### Work request:
If a line in the entries contains the string "left", include that line in your answer.
Start of Extracted material
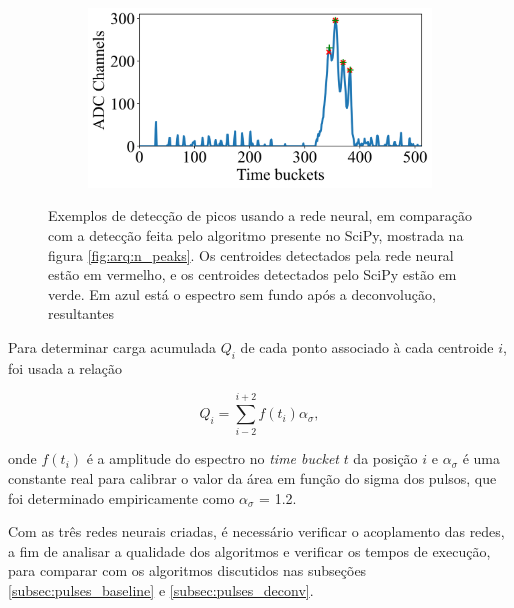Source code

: \documentclass[a4paper,12pt,oneside]{book}
\begin{document}
\begin{figure}[H]
\begin{subfigure}[b]{0.49\textwidth}
        \caption{}
        \label{subfig:exs_n_peaks_3}
    \end{subfigure}%
    \hfill
    \begin{subfigure}[b]{0.465\textwidth}
        \centering
        \includegraphics[scale=0.425]{figs/np_exs4.png}
        \caption{}
        \label{subfig:exs_n_peaks_4}
    \end{subfigure}
\caption{Exemplos de detecção de picos usando a rede neural, em comparação com a detecção feita pelo algoritmo presente no SciPy, mostrada na figura \ref{fig:arq:n_peaks}. Os centroides detectados pela rede neural estão em vermelho, e os centroides detectados pelo SciPy estão em verde. Em azul está o espectro sem fundo após a deconvolução, resultantes }
\label{fig:exs_n_peaks}
\end{figure}

\par Para determinar carga acumulada $Q_i$ de cada ponto associado à cada centroide $i$, foi usada a relação

\begin{equation}\label{eq:carga_acumulada_ml}
	Q_i = \sum_{i - 2}^{i + 2}f(t_i)\alpha_\sigma,
\end{equation}

\par onde $f(t_i)$ é a amplitude do espectro no \textit{time bucket} $t$ da posição $i$ e $\alpha_\sigma$ é uma constante real para calibrar o valor da área em função do sigma dos pulsos, que foi determinado empiricamente como $\alpha_\sigma$ = 1.2.

\par Com as três redes neurais criadas, é necessário verificar o acoplamento das redes, a fim de analisar a qualidade dos algoritmos e verificar os tempos de execução, para comparar com os algoritmos discutidos nas subseções \ref{subsec:pulses_baseline} e \ref{subsec:pulses_deconv}.
\end{document}
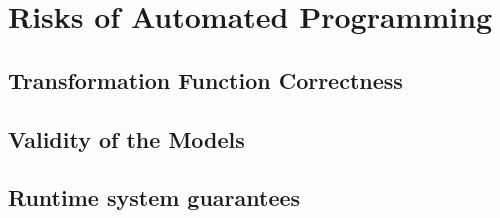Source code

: \section{Risks of Automated Programming}
\label{sec:risks}

\subsection{Transformation Function Correctness}


\subsection{Validity of the Models}

\subsection{Runtime system guarantees}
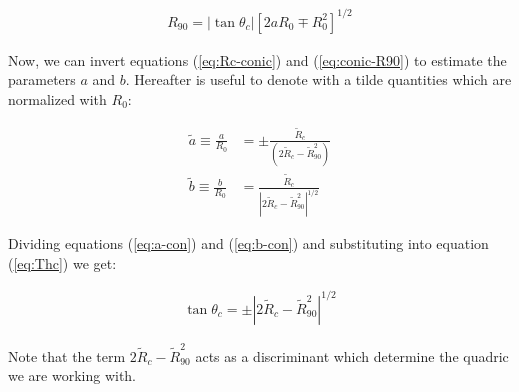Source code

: \begin{align}
R_{90} = \left|\tan\theta_c\right|\left[2aR_0\mp R_0^2\right]^{1/2}\label{eq:conic-R90}
\end{align}


Now, we can invert equations (\ref{eq:Rc-conic}) and (\ref{eq:conic-R90}) to estimate the parameters $a$ and $b$.
Hereafter is useful to denote with a tilde quantities which are normalized with $R_0$:


\begin{align}
  \tilde{a}\equiv \frac{a}{R_0} &= \pm\frac{\tilde{R}_c}{\left(2\tilde{R}_c-\tilde{R}_{90}^2\right)} \label{eq:a-con}\\
  \tilde{b}\equiv \frac{b}{R_0} &= \frac{\tilde{R}_c}{\left|2\tilde{R}_c-\tilde{R}_{90}^2\right|^{1/2}} \label{eq:b-con}
\end{align}


Dividing equations (\ref{eq:a-con}) and (\ref{eq:b-con}) and substituting into equation (\ref{eq:Thc}) we get:

\begin{align}
\tan\theta_c = \pm \left|2\tilde{R}_c-\tilde{R}_{90}^2\right|^{1/2} \label{eq:th_c}
\end{align}

Note that the term $2\tilde{R}_c-\tilde{R}_{90}^2$ acts as a discriminant which determine the quadric we are working with.


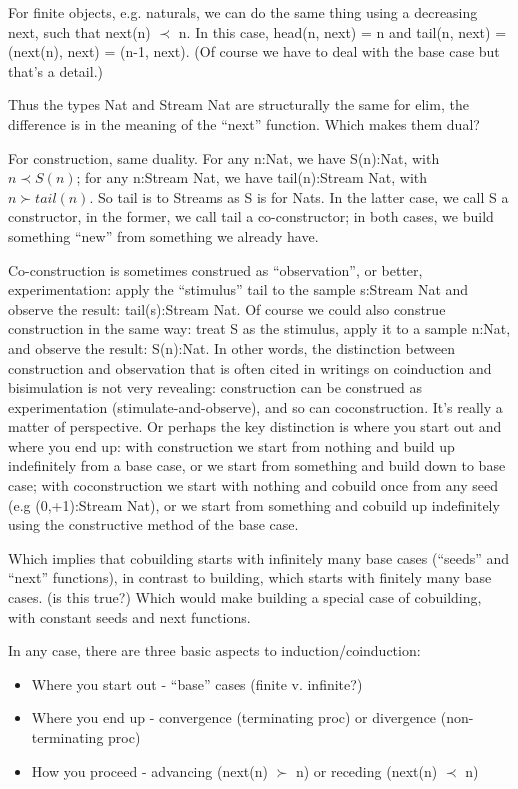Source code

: \documentclass{article}
\begin{document}
For finite objects, e.g. naturals, we can do the same thing using a
decreasing next, such that next(n) \(\prec\) n.  In this case, head(n,
next) = n and tail(n, next) = (next(n), next) = (n-1, next).  (Of
course we have to deal with the base case but that's a detail.)

Thus the types Nat and Stream Nat are structurally the same for elim,
the difference is in the meaning of the ``next'' function.  Which
makes them dual?

For construction, same duality.  For any n:Nat, we have S(n):Nat, with
\(n\prec S(n)\); for any n:Stream Nat, we have tail(n):Stream Nat,
with \(n\succ tail(n)\).  So tail is to Streams as S is for Nats.  In
the latter case, we call S a constructor, in the former, we call tail
a co-constructor; in both cases, we build something ``new'' from
something we already have.

Co-construction is sometimes construed as ``observation'', or better,
experimentation: apply the ``stimulus'' tail to the sample s:Stream
Nat and observe the result: tail(s):Stream Nat.  Of course we could
also construe construction in the same way: treat S as the stimulus,
apply it to a sample n:Nat, and observe the result: S(n):Nat.  In
other words, the distinction between construction and observation that
is often cited in writings on coinduction and bisimulation is not very
revealing: construction can be construed as experimentation
(stimulate-and-observe), and so can coconstruction.  It's really a
matter of perspective.  Or perhaps the key distinction is where you
start out and where you end up: with construction we start from
nothing and build up indefinitely from a base case, or we start from
something and build down to base case; with coconstruction we start
with nothing and cobuild once from any seed (e.g (0,+1):Stream Nat),
or we start from something and cobuild up indefinitely using the
constructive method of the base case.

Which implies that cobuilding starts with infinitely many base cases
(``seeds'' and ``next'' functions), in contrast to building, which
starts with finitely many base cases. (is this true?)  Which would
make building a special case of cobuilding, with constant seeds and
next functions.

In any case, there are three basic aspects to induction/coinduction:

\begin{itemize}
\item Where you start out - ``base'' cases (finite v. infinite?)
\item Where you end up - convergence (terminating proc) or divergence
  (non-terminating proc)
\item How you proceed - advancing (next(n) \(\succ\) n) or receding
  (next(n) \(\prec\) n)
\end{itemize}
\end{document}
End of Extracted material
### Solution for this task:
R_{90} = \left|\tan\theta_c\right|\left[2aR_0\mp R_0^2\right]^{1/2}\label{eq:conic-R90}
  \tilde{a}\equiv \frac{a}{R_0} &= \pm\frac{\tilde{R}_c}{\left(2\tilde{R}_c-\tilde{R}_{90}^2\right)} \label{eq:a-con}\\
  \tilde{b}\equiv \frac{b}{R_0} &= \frac{\tilde{R}_c}{\left|2\tilde{R}_c-\tilde{R}_{90}^2\right|^{1/2}} \label{eq:b-con}
\tan\theta_c = \pm \left|2\tilde{R}_c-\tilde{R}_{90}^2\right|^{1/2} \label{eq:th_c}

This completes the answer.